__WHAT IS NEEDED__. Exact copies of the records below are needed, free of pictures.

Stored items from a collection
-------

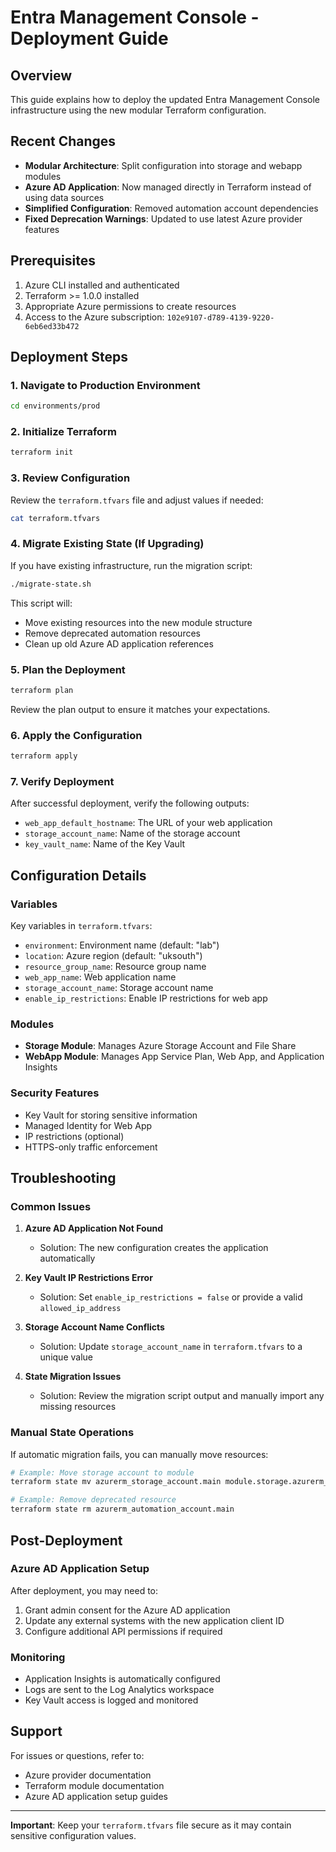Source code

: # Entra Management Console - Deployment Guide

## Overview
This guide explains how to deploy the updated Entra Management Console infrastructure using the new modular Terraform configuration.

## Recent Changes
- **Modular Architecture**: Split configuration into storage and webapp modules
- **Azure AD Application**: Now managed directly in Terraform instead of using data sources
- **Simplified Configuration**: Removed automation account dependencies
- **Fixed Deprecation Warnings**: Updated to use latest Azure provider features

## Prerequisites
1. Azure CLI installed and authenticated
2. Terraform >= 1.0.0 installed
3. Appropriate Azure permissions to create resources
4. Access to the Azure subscription: `102e9107-d789-4139-9220-6eb6ed33b472`

## Deployment Steps

### 1. Navigate to Production Environment
```bash
cd environments/prod
```

### 2. Initialize Terraform
```bash
terraform init
```

### 3. Review Configuration
Review the `terraform.tfvars` file and adjust values if needed:
```bash
cat terraform.tfvars
```

### 4. Migrate Existing State (If Upgrading)
If you have existing infrastructure, run the migration script:
```bash
./migrate-state.sh
```

This script will:
- Move existing resources into the new module structure
- Remove deprecated automation resources
- Clean up old Azure AD application references

### 5. Plan the Deployment
```bash
terraform plan
```

Review the plan output to ensure it matches your expectations.

### 6. Apply the Configuration
```bash
terraform apply
```

### 7. Verify Deployment
After successful deployment, verify the following outputs:
- `web_app_default_hostname`: The URL of your web application
- `storage_account_name`: Name of the storage account
- `key_vault_name`: Name of the Key Vault

## Configuration Details

### Variables
Key variables in `terraform.tfvars`:
- `environment`: Environment name (default: "lab")
- `location`: Azure region (default: "uksouth")
- `resource_group_name`: Resource group name
- `web_app_name`: Web application name
- `storage_account_name`: Storage account name
- `enable_ip_restrictions`: Enable IP restrictions for web app

### Modules
- **Storage Module**: Manages Azure Storage Account and File Share
- **WebApp Module**: Manages App Service Plan, Web App, and Application Insights

### Security Features
- Key Vault for storing sensitive information
- Managed Identity for Web App
- IP restrictions (optional)
- HTTPS-only traffic enforcement

## Troubleshooting

### Common Issues

1. **Azure AD Application Not Found**
   - Solution: The new configuration creates the application automatically

2. **Key Vault IP Restrictions Error**
   - Solution: Set `enable_ip_restrictions = false` or provide a valid `allowed_ip_address`

3. **Storage Account Name Conflicts**
   - Solution: Update `storage_account_name` in `terraform.tfvars` to a unique value

4. **State Migration Issues**
   - Solution: Review the migration script output and manually import any missing resources

### Manual State Operations
If automatic migration fails, you can manually move resources:
```bash
# Example: Move storage account to module
terraform state mv azurerm_storage_account.main module.storage.azurerm_storage_account.main

# Example: Remove deprecated resource
terraform state rm azurerm_automation_account.main
```

## Post-Deployment

### Azure AD Application Setup
After deployment, you may need to:
1. Grant admin consent for the Azure AD application
2. Update any external systems with the new application client ID
3. Configure additional API permissions if required

### Monitoring
- Application Insights is automatically configured
- Logs are sent to the Log Analytics workspace
- Key Vault access is logged and monitored

## Support
For issues or questions, refer to:
- Azure provider documentation
- Terraform module documentation
- Azure AD application setup guides

---

**Important**: Keep your `terraform.tfvars` file secure as it may contain sensitive configuration values. 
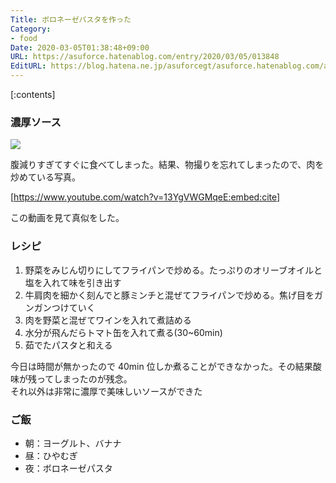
 ```yaml
---
Title: ボロネーゼパスタを作った
Category:
- food
Date: 2020-03-05T01:38:48+09:00
URL: https://asuforce.hatenablog.com/entry/2020/03/05/013848
EditURL: https://blog.hatena.ne.jp/asuforcegt/asuforce.hatenablog.com/atom/entry/26006613530235808
---
```


[:contents]

###  濃厚ソース

<span itemtype="http://schema.org/Photograph" itemscope="itemscope"><img class="magnifiable" src="https://cdn-ak.f.st-hatena.com/images/fotolife/a/asuforcegt/20200807/20200807141340.jpg" itemprop="image"></span>

腹減りすぎてすぐに食べてしまった。結果、物撮りを忘れてしまったので、肉を炒めている写真。

[https://www.youtube.com/watch?v=13YgVWGMqeE:embed:cite]

この動画を見て真似をした。

### レシピ

1. 野菜をみじん切りにしてフライパンで炒める。たっぷりのオリーブオイルと塩を入れて味を引き出す
2. 牛肩肉を細かく刻んでと豚ミンチと混ぜてフライパンで炒める。焦げ目をガンガンつけていく
3. 肉を野菜と混ぜてワインを入れて煮詰める
4. 水分が飛んだらトマト缶を入れて煮る(30~60min)
5. 茹でたパスタと和える

今日は時間が無かったので 40min 位しか煮ることができなかった。その結果酸味が残ってしまったのが残念。  
それ以外は非常に濃厚で美味しいソースができた

### ご飯

- 朝：ヨーグルト、バナナ
- 昼：ひやむぎ
- 夜：ボロネーゼパスタ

-------

__REPLY__.
Source code

: # Entra Management Console - Deployment Guide

## Overview
This guide explains how to deploy the updated Entra Management Console infrastructure using the new modular Terraform configuration.

## Recent Changes
- **Modular Architecture**: Split configuration into storage and webapp modules
- **Azure AD Application**: Now managed directly in Terraform instead of using data sources
- **Simplified Configuration**: Removed automation account dependencies
- **Fixed Deprecation Warnings**: Updated to use latest Azure provider features

## Prerequisites
1. Azure CLI installed and authenticated
2. Terraform >= 1.0.0 installed
3. Appropriate Azure permissions to create resources
4. Access to the Azure subscription: `102e9107-d789-4139-9220-6eb6ed33b472`

## Deployment Steps

### 1. Navigate to Production Environment
```bash
cd environments/prod
```

### 2. Initialize Terraform
```bash
terraform init
```

### 3. Review Configuration
Review the `terraform.tfvars` file and adjust values if needed:
```bash
cat terraform.tfvars
```

### 4. Migrate Existing State (If Upgrading)
If you have existing infrastructure, run the migration script:
```bash
./migrate-state.sh
```

This script will:
- Move existing resources into the new module structure
- Remove deprecated automation resources
- Clean up old Azure AD application references

### 5. Plan the Deployment
```bash
terraform plan
```

Review the plan output to ensure it matches your expectations.

### 6. Apply the Configuration
```bash
terraform apply
```

### 7. Verify Deployment
After successful deployment, verify the following outputs:
- `web_app_default_hostname`: The URL of your web application
- `storage_account_name`: Name of the storage account
- `key_vault_name`: Name of the Key Vault

## Configuration Details

### Variables
Key variables in `terraform.tfvars`:
- `environment`: Environment name (default: "lab")
- `location`: Azure region (default: "uksouth")
- `resource_group_name`: Resource group name
- `web_app_name`: Web application name
- `storage_account_name`: Storage account name
- `enable_ip_restrictions`: Enable IP restrictions for web app

### Modules
- **Storage Module**: Manages Azure Storage Account and File Share
- **WebApp Module**: Manages App Service Plan, Web App, and Application Insights

### Security Features
- Key Vault for storing sensitive information
- Managed Identity for Web App
- IP restrictions (optional)
- HTTPS-only traffic enforcement

## Troubleshooting

### Common Issues

1. **Azure AD Application Not Found**
   - Solution: The new configuration creates the application automatically

2. **Key Vault IP Restrictions Error**
   - Solution: Set `enable_ip_restrictions = false` or provide a valid `allowed_ip_address`

3. **Storage Account Name Conflicts**
   - Solution: Update `storage_account_name` in `terraform.tfvars` to a unique value

4. **State Migration Issues**
   - Solution: Review the migration script output and manually import any missing resources

### Manual State Operations
If automatic migration fails, you can manually move resources:
```bash
# Example: Move storage account to module
terraform state mv azurerm_storage_account.main module.storage.azurerm_storage_account.main

# Example: Remove deprecated resource
terraform state rm azurerm_automation_account.main
```

## Post-Deployment

### Azure AD Application Setup
After deployment, you may need to:
1. Grant admin consent for the Azure AD application
2. Update any external systems with the new application client ID
3. Configure additional API permissions if required

### Monitoring
- Application Insights is automatically configured
- Logs are sent to the Log Analytics workspace
- Key Vault access is logged and monitored

## Support
For issues or questions, refer to:
- Azure provider documentation
- Terraform module documentation
- Azure AD application setup guides

---

**Important**: Keep your `terraform.tfvars` file secure as it may contain sensitive configuration values. 
 ```yaml
---
Title: ボロネーゼパスタを作った
Category:
- food
Date: 2020-03-05T01:38:48+09:00
URL: https://asuforce.hatenablog.com/entry/2020/03/05/013848
EditURL: https://blog.hatena.ne.jp/asuforcegt/asuforce.hatenablog.com/atom/entry/26006613530235808
---
```


[:contents]

###  濃厚ソース

<span itemtype="http://schema.org/Photograph" itemscope="itemscope"><img class="magnifiable" src="https://cdn-ak.f.st-hatena.com/images/fotolife/a/asuforcegt/20200807/20200807141340.jpg" itemprop="image"></span>

腹減りすぎてすぐに食べてしまった。結果、物撮りを忘れてしまったので、肉を炒めている写真。

[https://www.youtube.com/watch?v=13YgVWGMqeE:embed:cite]

この動画を見て真似をした。

### レシピ

1. 野菜をみじん切りにしてフライパンで炒める。たっぷりのオリーブオイルと塩を入れて味を引き出す
2. 牛肩肉を細かく刻んでと豚ミンチと混ぜてフライパンで炒める。焦げ目をガンガンつけていく
3. 肉を野菜と混ぜてワインを入れて煮詰める
4. 水分が飛んだらトマト缶を入れて煮る(30~60min)
5. 茹でたパスタと和える

今日は時間が無かったので 40min 位しか煮ることができなかった。その結果酸味が残ってしまったのが残念。  
それ以外は非常に濃厚で美味しいソースができた

### ご飯

- 朝：ヨーグルト、バナナ
- 昼：ひやむぎ
- 夜：ボロネーゼパスタ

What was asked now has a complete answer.